Jeca:
Ver a Adam con Estefanía me había dejado destrozada, no entendía porque pretendía ayudarme y luego a mis espaldas me engañaba con una mujer que apenas y se conocían. Estaba confundida, molesta, dolida y arrepentida hasta los huesos de haberme enamorado de él. Lo odiaba, lo odiaba mucho.
Uno sabe que su familia puede llegar a ser decepcionante, vergonzosa, ruin, pero los amigos... Los amigos se supone que deben ser leales, Adam era mi único amigo, él juraba que la lealtad era lo más importante, pero mintió. Mintió cuando me dijo que le importaba, mintió cuando me dijo que me quería, mintió cuando me dijo que le parecía hermosa, mintió respecto a Estefanía, mintió respecto a todo. Mi razón para vivir fue un espejismo que al final me dejó más rota y sola que cuando lo encontré.
Después de la ruptura fui a mi casa. Entré sin cuidado y me arrojé en el sillón a llorar. De mi pecho emanaban sollozos tan fuertes que resonaban por toda la sala. Me cubrí la boca para no escucharme a mí misma, porque ya sentía suficiente vergüenza. Pero como el mundo estaba dispuesto a verme peor, mi madre salió de su habitación. Al verla intenté calmarme, me limpié las lágrimas que rebeldes siguieron brotando.
—¿Tengo que preguntar qué pasa? —inquirió examinándome con cuidado. Negué con la cabeza a la par que solté un largo suspiró—. ¿Tiene que ver con el bueno para nada?
—Sí. Ya no estamos juntos. Puedes decirme que tenías razón, que yo soy una idiota, reírte o simplemente fingir que no pasa nada —mascullé apabullada.
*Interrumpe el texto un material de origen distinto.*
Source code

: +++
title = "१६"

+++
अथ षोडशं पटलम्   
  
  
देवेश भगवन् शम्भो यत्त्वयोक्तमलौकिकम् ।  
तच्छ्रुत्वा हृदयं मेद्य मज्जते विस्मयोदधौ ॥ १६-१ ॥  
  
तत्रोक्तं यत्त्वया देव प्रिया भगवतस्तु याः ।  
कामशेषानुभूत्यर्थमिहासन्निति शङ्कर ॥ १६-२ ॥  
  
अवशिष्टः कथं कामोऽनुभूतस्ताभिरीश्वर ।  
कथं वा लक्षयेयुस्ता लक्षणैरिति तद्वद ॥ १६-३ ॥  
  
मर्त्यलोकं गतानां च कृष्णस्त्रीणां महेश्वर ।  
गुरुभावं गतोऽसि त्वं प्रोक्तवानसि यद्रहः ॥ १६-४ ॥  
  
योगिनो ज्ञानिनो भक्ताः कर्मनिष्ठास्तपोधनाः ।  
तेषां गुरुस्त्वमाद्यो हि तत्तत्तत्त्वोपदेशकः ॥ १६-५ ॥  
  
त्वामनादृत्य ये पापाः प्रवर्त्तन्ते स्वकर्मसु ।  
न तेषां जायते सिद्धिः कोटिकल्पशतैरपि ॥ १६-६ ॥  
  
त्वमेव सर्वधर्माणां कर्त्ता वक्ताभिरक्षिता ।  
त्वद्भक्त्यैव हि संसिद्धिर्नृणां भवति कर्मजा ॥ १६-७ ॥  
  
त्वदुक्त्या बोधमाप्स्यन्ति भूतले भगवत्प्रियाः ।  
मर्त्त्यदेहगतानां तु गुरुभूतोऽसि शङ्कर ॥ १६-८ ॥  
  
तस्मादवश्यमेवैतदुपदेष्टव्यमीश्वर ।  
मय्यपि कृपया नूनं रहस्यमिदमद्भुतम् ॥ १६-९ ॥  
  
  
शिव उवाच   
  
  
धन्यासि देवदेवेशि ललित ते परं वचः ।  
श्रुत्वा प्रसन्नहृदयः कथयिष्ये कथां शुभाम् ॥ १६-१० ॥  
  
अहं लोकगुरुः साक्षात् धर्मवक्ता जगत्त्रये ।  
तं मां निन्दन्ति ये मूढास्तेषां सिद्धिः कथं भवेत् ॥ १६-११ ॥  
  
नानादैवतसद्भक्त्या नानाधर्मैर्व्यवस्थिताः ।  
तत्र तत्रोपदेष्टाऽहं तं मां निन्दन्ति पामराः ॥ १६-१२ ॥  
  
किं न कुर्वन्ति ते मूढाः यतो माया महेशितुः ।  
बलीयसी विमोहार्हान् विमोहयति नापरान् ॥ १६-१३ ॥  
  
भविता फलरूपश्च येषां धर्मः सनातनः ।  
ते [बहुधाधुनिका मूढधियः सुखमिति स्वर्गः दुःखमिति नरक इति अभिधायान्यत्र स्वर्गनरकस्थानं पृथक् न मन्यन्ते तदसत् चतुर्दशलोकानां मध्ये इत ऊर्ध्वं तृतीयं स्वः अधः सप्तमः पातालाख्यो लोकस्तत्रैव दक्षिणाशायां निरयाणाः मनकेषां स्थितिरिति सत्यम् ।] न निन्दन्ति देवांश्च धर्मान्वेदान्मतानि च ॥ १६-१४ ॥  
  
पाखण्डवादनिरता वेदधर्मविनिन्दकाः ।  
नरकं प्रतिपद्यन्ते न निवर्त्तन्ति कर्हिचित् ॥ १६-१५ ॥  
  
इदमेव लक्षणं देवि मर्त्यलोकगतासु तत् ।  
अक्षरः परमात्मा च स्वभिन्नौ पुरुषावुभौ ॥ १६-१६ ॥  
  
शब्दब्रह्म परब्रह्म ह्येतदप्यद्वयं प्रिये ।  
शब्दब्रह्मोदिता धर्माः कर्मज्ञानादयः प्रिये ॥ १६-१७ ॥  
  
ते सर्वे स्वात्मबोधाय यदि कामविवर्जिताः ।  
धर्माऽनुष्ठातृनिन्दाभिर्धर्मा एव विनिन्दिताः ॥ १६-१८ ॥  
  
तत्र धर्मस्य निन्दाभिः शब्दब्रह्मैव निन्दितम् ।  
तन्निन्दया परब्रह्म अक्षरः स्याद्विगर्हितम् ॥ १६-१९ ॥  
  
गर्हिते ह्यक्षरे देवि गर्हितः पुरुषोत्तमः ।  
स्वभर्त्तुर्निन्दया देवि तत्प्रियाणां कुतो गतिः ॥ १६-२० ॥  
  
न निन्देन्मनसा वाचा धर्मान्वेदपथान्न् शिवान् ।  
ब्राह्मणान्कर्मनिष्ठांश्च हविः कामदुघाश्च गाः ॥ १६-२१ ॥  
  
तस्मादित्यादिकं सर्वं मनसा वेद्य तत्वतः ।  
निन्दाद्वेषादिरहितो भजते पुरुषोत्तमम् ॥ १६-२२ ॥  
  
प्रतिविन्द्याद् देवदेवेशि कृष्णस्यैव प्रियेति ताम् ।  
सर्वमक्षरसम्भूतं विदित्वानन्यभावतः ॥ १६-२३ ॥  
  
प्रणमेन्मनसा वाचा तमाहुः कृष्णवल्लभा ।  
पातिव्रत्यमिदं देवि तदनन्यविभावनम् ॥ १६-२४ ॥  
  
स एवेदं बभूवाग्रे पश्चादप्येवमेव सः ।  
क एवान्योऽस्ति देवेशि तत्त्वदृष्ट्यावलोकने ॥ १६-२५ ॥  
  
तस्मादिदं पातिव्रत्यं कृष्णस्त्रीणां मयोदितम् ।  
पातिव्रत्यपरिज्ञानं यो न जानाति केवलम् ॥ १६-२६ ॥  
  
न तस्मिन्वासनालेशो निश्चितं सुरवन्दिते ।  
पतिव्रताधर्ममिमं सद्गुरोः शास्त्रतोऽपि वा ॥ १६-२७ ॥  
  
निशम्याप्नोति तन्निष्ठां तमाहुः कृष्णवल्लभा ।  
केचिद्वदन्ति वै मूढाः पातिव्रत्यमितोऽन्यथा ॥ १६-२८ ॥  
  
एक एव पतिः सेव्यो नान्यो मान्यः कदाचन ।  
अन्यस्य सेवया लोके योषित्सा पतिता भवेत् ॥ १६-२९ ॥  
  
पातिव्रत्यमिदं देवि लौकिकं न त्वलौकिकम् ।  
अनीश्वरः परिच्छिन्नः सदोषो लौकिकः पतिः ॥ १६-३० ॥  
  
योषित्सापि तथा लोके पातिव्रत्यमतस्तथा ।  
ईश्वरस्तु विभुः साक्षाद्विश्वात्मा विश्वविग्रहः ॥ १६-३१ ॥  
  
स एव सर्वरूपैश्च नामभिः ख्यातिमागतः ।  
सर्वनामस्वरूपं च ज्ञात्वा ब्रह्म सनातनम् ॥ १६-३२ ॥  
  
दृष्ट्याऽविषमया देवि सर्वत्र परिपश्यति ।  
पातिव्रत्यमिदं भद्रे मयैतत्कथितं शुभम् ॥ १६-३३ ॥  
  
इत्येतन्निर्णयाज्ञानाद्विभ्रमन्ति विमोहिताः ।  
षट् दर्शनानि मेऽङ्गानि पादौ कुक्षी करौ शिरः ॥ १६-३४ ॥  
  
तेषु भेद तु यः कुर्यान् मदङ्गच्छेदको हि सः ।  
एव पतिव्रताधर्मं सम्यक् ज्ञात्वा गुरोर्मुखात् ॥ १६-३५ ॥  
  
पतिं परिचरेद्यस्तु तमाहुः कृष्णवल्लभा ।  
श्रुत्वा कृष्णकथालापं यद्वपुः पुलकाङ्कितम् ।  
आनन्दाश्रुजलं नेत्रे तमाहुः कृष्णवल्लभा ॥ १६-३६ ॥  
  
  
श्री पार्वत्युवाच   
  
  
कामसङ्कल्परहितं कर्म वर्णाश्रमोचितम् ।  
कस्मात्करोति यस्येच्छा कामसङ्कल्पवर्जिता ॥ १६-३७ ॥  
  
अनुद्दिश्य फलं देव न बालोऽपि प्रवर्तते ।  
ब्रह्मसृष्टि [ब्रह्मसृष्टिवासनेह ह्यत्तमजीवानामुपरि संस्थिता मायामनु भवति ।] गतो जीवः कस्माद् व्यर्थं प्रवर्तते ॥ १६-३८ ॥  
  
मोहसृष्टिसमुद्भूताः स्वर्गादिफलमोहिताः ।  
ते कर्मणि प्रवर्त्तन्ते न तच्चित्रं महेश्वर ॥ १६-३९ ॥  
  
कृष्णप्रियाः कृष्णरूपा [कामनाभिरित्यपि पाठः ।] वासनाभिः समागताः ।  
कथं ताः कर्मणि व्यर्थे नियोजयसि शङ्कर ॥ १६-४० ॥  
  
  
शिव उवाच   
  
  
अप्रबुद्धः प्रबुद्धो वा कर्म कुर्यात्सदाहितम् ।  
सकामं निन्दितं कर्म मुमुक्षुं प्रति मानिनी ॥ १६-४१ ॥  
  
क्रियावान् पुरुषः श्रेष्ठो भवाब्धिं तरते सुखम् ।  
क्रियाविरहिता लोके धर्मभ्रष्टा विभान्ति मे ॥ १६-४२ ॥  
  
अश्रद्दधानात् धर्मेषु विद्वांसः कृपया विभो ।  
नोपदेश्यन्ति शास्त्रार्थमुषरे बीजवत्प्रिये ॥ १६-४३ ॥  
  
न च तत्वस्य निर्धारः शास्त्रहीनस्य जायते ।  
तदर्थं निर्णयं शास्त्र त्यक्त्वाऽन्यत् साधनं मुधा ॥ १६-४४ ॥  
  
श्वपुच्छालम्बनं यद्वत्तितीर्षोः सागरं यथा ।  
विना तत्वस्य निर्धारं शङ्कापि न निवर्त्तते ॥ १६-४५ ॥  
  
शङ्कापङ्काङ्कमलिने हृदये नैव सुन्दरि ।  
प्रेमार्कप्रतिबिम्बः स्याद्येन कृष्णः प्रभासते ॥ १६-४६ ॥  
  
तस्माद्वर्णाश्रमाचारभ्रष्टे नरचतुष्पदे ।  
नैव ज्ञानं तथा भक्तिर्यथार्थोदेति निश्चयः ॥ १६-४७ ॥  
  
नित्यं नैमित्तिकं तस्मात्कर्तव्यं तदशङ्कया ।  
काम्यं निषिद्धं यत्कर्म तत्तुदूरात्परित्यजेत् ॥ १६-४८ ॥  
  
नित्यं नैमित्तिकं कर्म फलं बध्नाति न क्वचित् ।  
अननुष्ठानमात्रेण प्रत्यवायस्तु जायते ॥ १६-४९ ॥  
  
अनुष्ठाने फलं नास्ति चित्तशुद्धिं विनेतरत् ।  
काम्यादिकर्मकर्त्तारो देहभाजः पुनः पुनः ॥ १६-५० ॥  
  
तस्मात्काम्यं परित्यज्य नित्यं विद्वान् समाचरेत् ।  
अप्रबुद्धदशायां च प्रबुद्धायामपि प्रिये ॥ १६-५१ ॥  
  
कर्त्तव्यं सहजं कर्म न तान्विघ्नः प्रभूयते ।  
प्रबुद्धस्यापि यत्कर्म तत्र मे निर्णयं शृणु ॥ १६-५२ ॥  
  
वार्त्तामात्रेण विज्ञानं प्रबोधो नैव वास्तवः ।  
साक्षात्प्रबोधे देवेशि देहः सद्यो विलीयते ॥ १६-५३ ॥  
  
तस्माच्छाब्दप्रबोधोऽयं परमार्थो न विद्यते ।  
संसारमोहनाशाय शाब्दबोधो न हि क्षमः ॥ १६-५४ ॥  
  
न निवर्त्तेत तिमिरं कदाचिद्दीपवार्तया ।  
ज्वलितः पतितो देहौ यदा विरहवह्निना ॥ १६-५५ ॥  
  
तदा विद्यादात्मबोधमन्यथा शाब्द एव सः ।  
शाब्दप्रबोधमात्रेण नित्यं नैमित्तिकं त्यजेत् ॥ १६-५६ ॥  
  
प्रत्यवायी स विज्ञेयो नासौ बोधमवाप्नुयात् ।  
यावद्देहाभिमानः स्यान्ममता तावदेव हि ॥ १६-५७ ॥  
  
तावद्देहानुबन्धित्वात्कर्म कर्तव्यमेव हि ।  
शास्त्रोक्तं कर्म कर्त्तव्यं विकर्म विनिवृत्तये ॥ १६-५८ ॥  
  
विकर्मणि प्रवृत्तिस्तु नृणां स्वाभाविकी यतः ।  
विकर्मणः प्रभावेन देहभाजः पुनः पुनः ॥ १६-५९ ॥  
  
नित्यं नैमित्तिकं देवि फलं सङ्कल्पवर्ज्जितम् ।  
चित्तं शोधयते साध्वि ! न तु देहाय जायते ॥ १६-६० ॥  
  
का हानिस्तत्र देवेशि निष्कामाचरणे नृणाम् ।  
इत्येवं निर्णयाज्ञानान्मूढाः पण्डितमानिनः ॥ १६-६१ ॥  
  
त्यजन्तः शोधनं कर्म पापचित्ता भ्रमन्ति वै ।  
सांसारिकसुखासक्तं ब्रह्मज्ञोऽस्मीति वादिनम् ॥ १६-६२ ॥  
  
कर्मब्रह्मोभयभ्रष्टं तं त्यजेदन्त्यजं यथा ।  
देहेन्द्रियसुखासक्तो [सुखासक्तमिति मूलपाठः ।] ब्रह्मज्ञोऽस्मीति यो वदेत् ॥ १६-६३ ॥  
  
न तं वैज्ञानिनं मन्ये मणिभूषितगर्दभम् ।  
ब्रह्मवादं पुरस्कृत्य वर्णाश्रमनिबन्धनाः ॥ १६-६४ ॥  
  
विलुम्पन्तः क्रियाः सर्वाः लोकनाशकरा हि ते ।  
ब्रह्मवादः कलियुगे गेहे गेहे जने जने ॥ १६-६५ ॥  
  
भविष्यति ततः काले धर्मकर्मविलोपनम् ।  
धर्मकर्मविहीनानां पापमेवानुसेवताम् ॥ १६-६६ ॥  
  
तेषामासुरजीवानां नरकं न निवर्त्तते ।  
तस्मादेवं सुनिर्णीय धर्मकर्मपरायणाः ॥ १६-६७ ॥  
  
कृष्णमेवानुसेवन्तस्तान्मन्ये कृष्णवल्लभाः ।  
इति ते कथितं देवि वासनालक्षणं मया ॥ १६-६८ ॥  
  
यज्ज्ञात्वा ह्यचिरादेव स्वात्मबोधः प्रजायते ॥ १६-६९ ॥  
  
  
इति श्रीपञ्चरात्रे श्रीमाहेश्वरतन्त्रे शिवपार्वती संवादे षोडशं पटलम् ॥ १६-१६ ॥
Se hizo un silencio incómodo que solo se vio interrumpido por mis lloriqueos al intentar calmarme. Mamá estaba estática en su lugar, como si de pronto le hubieran puesto pause al a su cuerpo. Suspiró intranquila, se acercó al refrigerador por una botella de refresco con ron y mientras bebía soltó:
—No voy a negar que soy mala madre, pero sé lo que es tener el corazón roto, y lo que sea que haya pasado con el vago, no fue tu culpa.
La vi por unos segundos antes de soltarme a llorar con más fuerza.
—No entiendo nada, ¿qué pude hacerle para que él me hiciera tanto daño? Lo intenté todo por verlo feliz. ¿Merezco lo que pasó o es que solo no soy suficiente? ¿Di demasiado? ¿Demasiado poco?...
—Cállate —ordenó de pronto. Guardé silencio mientras sorbía por la nariz y los pucheros transformaban mi cara por las ganas de seguir llorando—. Tú no tienes la culpa. No mereces que te hagan daño, así que ni siquiera vuelvas a mencionarlo.
Asentí con la cabeza abrazando mis rodillas. Pasamos unos minutos calladas en los que mi madre seguía bebiendo y yo intentaba seguir tranquila. Empecé a meditar sobre mi empleo en el ciber.
—No quiero volver con Marco porque sé que Adam me buscará y yo... —guardé silencio otra vez en espera de que de pronto mamá se pusiera a gritarme enojada, pero al contrario asintió despacio.
—Encontraras algo mejor... Hay más trabajos y también más hombres. Ve a renunciar, y de ahí regresa a dormir porque te ves fatal —ordenó poniéndose de pie. Yo me quedé estática. Cruzamos miradas, ella rodó los ojos—. No tienes que salir de casa si no quieres, solo envíale un mensaje a Marco avisando que no irás a trabajar y que no regresarás.
No quería volver a ver a Adam, me dejó claro que no era suficiente para él y si me buscaba, si cruzábamos miradas, si le daba el tiempo de explicar su mentira, me sería imposible no llorar, no abrazarlo; me sería imposible no darle otra oportunidad.
Asentí, tomé mi celular y escribí exactamente lo que mamá recomendó. Luego me metí en la habitación para cambiarme de ropa, por alguna razón me sentía sucia. Me recosté en la cama, fatigada mentalmente y con la sensación de haber sido humillada. Empecé a repasar mi relación con Adam, a imaginar las veces que pudo haberme engañado, mientras yo ilusa me forzaba a creer en él. Lloraba de rabia, de impotencia, de tristeza. Pensaba que lo merecía por haber sido tan histérica; que Estefanía era mejor que yo en su forma de ser, que quizá yo no era tan buena en la cama como pensaba y él buscaba a alguien más complaciente.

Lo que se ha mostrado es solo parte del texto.